=== Section Start ===

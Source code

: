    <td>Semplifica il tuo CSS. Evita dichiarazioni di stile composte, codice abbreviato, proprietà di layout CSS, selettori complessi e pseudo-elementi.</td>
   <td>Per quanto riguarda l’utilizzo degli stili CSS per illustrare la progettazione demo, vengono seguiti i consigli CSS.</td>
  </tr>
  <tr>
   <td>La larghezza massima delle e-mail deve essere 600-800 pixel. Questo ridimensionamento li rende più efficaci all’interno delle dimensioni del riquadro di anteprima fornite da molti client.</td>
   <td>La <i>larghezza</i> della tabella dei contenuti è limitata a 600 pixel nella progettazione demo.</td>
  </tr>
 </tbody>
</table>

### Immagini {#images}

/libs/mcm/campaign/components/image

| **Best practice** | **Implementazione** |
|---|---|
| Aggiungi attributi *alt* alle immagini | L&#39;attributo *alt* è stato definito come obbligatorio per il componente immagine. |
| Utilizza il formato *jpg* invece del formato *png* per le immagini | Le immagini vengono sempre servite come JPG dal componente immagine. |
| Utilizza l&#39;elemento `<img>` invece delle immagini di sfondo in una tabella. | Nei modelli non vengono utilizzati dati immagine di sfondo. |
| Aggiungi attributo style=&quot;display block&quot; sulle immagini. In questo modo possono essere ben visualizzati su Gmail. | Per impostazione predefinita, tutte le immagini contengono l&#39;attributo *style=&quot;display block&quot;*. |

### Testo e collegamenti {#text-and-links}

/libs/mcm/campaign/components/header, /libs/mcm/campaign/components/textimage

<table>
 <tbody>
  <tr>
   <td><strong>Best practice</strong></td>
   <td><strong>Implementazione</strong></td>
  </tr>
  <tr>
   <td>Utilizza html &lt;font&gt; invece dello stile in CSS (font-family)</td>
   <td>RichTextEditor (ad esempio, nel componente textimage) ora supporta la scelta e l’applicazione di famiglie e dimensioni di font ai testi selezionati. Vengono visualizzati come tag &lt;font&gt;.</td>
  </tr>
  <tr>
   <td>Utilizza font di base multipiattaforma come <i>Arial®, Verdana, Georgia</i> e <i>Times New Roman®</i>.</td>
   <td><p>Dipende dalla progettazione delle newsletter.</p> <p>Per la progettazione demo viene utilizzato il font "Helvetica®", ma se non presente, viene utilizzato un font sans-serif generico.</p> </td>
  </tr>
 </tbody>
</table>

=== Section End ===

**About this task**
Which lines hold the word "stile"? Return all of them from the records above.

**Written solution**
:    <td>Semplifica il tuo CSS. Evita dichiarazioni di stile composte, codice abbreviato, proprietà di layout CSS, selettori complessi e pseudo-elementi.</td>
   <td>Utilizza html &lt;font&gt; invece dello stile in CSS (font-family)</td>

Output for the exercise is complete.